EU must highlight importance of mental health in all policies

Recognition of the importance of mental health is increasing, but it’s crucial for Parliament to ensure more action is taken, writes Deirdre Clune.

Deirdre Clune | Photo credit: European Parliament audiovisual

By Deirdre Clune

25 Oct 2017

Although mental health is not a core competency of the European Union, as in many things, it is one area where a lot can be achieved through collaboration.

Decisions taken by the EU in the area of social policy, migration and disability policy can have a huge impact on the lives of people with mental ill health. 

As a member of the employment and social affairs committee and of Mental Health Europe’s coalition for mental health and wellbeing in the European Parliament, it’s a priority for me that more action is taken to ensure mental health outcomes are fully taken into consideration in the policymaking process.


Modern life happens at a frantic pace. Young people often face enormous pressure to perform well in exams and deal with huge personal and emotional upheaval that comes with life changes such as moving away to study at university. 

Since the financial crash, more and more people are under financial stress, which can have a domino e¬ffect on mental health and emotional wellbeing. The financial crisis in Ireland has been linked to more than 10,000 suicides.

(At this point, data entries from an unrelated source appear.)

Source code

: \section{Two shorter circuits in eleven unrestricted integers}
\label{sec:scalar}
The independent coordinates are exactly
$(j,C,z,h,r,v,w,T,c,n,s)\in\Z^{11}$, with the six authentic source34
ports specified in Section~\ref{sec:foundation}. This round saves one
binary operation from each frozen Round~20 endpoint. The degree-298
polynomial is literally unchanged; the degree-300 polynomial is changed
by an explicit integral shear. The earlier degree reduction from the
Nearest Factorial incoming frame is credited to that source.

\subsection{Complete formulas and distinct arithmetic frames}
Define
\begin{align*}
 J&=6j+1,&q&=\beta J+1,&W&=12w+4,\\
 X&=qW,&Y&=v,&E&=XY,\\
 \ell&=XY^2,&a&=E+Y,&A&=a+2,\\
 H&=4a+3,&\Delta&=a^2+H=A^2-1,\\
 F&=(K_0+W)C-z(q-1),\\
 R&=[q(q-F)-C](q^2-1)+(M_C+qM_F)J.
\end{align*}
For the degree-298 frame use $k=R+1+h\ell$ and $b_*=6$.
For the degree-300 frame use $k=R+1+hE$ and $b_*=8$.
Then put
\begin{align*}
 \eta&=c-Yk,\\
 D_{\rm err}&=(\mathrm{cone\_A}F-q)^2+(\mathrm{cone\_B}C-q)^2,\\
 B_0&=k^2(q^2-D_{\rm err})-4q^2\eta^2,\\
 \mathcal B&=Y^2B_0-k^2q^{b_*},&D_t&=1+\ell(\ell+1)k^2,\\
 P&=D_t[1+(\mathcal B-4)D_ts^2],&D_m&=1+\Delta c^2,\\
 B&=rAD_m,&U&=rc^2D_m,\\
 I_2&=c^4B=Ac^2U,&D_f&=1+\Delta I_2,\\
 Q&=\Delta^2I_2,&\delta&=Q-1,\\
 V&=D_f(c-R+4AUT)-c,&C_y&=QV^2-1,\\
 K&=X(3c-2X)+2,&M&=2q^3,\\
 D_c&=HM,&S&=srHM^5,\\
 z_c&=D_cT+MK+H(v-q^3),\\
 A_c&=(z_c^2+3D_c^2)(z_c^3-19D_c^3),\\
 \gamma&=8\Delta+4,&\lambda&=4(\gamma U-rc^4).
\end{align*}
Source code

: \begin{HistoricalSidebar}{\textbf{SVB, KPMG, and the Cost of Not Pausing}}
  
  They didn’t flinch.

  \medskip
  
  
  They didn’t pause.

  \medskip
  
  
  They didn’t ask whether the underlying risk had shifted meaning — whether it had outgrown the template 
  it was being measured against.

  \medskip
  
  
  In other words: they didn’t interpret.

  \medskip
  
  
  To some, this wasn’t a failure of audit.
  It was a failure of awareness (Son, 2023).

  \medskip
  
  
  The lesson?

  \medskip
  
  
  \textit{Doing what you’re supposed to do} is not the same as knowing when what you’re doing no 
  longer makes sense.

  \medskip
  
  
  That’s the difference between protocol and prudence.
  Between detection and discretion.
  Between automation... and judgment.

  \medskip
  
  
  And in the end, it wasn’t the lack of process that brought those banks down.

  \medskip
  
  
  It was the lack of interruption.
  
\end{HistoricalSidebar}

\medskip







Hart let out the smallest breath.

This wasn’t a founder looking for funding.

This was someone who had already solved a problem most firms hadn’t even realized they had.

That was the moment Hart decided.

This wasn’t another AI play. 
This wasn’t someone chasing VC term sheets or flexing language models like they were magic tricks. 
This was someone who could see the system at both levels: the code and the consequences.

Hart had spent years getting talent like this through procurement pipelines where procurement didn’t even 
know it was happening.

The conversation around mental health has certainly opened up in the public sphere. Prince Harry and Prince William have both spoken out recently on the impact of the death of their mother had on their mental health as adolescents. 

Many celebrities have started to discuss their own struggles, beginning to slowly remove some of the stigma associated with a mental health condition and making it more and more acceptable to reach out for help when it is needed. Removing stigma is only one element of normalising mental healthcare.

To that end, policymaking and legislation must take into account the potential e¬ffect laws can have on citizen’s lives, for example in policies on workplace inclusion, in supports provided to asylum seekers and, as Europe grows older, to ensure mental health and wellbeing is included in policies around ageing.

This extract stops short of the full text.